> [Exercise objective]: Please copy each line in the records below that contains the string "project".

Excerpted records Start Marker

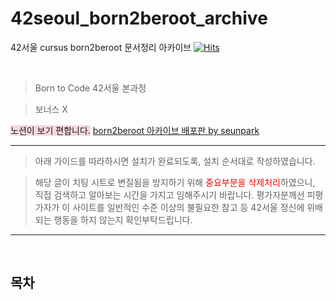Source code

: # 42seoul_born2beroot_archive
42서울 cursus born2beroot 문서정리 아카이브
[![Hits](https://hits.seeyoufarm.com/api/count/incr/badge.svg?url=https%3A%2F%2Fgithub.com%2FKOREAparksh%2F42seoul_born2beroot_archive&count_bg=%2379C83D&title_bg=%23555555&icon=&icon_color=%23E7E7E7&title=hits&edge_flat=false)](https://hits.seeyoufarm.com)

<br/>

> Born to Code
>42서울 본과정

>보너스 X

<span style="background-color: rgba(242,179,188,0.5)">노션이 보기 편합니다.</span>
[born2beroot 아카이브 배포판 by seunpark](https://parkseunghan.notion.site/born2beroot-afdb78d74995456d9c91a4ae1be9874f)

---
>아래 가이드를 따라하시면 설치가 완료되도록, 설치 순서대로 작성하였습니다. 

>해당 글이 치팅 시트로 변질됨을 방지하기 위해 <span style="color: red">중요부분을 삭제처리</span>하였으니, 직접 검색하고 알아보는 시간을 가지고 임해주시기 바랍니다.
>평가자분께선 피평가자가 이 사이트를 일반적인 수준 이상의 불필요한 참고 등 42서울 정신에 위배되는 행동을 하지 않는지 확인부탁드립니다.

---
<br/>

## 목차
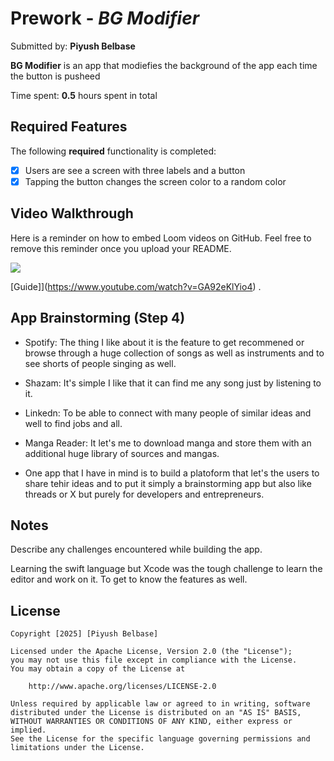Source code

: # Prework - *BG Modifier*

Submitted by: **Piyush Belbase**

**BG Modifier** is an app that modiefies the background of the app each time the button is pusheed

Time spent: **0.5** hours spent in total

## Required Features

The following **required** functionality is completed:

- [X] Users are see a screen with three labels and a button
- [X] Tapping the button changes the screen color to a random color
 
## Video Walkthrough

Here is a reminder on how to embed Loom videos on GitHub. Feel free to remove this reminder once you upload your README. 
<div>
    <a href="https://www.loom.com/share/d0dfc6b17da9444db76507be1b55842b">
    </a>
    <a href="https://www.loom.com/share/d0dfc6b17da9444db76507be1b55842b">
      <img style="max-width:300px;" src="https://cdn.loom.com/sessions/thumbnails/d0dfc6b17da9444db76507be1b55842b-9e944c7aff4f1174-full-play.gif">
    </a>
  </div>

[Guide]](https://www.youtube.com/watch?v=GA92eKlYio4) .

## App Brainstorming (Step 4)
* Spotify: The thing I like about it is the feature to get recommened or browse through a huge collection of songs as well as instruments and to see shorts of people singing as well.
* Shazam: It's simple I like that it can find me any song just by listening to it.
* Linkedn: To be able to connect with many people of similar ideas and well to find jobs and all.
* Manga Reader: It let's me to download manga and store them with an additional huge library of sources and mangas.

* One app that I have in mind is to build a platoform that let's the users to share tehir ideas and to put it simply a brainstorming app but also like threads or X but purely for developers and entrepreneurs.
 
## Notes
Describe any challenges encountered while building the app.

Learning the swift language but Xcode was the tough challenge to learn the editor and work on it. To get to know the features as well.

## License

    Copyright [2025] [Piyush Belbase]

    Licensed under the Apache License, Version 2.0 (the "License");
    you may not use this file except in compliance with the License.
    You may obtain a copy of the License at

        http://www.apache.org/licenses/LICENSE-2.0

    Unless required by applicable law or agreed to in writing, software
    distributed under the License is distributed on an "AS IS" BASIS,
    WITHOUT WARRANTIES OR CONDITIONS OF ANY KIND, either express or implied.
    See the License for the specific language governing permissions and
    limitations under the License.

Excerpted records End Marker
Excerpted records Start Marker

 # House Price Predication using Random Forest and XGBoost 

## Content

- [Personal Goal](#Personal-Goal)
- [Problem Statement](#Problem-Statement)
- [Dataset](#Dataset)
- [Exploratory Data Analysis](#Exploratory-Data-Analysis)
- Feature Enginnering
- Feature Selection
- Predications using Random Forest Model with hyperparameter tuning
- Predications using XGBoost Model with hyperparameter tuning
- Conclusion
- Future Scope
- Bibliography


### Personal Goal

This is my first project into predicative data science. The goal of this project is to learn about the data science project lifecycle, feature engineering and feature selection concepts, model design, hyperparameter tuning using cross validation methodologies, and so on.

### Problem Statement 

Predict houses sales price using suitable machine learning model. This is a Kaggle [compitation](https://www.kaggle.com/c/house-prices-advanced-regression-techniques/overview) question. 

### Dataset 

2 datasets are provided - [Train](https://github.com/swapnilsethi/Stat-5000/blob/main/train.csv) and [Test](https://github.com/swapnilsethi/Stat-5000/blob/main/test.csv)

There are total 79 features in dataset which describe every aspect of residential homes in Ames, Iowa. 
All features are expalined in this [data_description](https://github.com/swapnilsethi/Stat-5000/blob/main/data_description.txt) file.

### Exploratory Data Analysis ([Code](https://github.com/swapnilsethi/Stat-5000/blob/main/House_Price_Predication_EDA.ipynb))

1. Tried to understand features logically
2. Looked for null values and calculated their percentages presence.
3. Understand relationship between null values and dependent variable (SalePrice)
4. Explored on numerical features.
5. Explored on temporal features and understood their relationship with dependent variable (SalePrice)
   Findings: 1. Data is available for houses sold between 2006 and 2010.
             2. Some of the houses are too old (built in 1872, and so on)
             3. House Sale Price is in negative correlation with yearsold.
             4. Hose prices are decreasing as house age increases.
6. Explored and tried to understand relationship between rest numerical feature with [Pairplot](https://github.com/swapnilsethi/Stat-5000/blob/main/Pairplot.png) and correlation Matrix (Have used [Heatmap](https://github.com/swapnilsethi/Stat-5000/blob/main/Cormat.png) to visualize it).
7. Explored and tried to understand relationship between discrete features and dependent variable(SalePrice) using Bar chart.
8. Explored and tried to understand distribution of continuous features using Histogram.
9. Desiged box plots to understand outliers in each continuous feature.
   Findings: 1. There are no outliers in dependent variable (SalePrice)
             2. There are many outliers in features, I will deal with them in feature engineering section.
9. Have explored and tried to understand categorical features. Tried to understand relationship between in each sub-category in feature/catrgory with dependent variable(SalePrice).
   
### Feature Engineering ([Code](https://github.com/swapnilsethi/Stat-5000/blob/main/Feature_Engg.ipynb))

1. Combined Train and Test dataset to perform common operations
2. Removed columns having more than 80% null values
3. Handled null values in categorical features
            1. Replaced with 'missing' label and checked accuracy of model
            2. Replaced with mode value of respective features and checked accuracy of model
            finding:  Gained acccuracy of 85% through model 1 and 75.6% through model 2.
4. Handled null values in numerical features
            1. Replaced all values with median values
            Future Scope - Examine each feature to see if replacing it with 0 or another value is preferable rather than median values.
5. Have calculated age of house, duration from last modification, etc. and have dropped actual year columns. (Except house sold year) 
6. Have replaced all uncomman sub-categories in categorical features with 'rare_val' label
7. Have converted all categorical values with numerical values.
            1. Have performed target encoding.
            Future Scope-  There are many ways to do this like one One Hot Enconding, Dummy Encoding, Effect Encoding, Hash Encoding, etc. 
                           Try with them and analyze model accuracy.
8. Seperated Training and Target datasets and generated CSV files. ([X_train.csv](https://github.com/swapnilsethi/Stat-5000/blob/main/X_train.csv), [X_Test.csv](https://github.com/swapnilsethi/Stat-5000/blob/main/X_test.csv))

Excerpted records End Marker
Excerpted records Start Marker

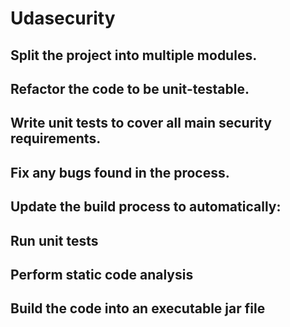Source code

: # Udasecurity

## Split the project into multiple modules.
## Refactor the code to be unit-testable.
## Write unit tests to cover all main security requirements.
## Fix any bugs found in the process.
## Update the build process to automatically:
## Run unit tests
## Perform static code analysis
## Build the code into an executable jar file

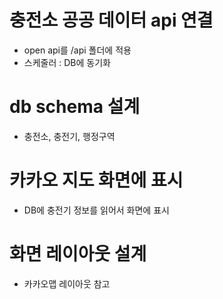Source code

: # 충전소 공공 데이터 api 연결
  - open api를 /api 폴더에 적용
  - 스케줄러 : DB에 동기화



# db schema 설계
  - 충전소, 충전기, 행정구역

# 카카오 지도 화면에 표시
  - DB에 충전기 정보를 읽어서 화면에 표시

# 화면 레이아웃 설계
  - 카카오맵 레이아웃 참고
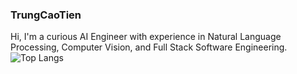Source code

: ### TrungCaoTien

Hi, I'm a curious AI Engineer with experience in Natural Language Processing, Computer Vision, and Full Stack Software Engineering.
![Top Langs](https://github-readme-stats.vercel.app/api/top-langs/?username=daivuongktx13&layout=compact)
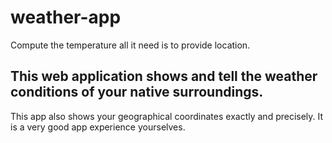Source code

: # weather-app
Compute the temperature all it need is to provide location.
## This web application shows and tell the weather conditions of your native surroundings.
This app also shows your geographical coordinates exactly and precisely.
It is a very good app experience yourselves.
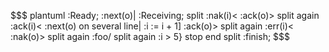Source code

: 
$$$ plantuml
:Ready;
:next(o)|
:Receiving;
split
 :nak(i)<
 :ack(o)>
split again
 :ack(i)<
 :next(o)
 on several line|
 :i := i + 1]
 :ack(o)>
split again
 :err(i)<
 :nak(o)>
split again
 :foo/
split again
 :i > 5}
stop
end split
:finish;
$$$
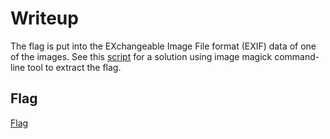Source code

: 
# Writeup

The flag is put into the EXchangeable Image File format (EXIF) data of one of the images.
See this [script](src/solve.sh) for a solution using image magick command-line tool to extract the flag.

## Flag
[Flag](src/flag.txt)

Excerpted records End Marker

> [Output of the task]:
This is my first project into predicative data science. The goal of this project is to learn about the data science project lifecycle, feature engineering and feature selection concepts, model design, hyperparameter tuning using cross validation methodologies, and so on.
## Split the project into multiple modules.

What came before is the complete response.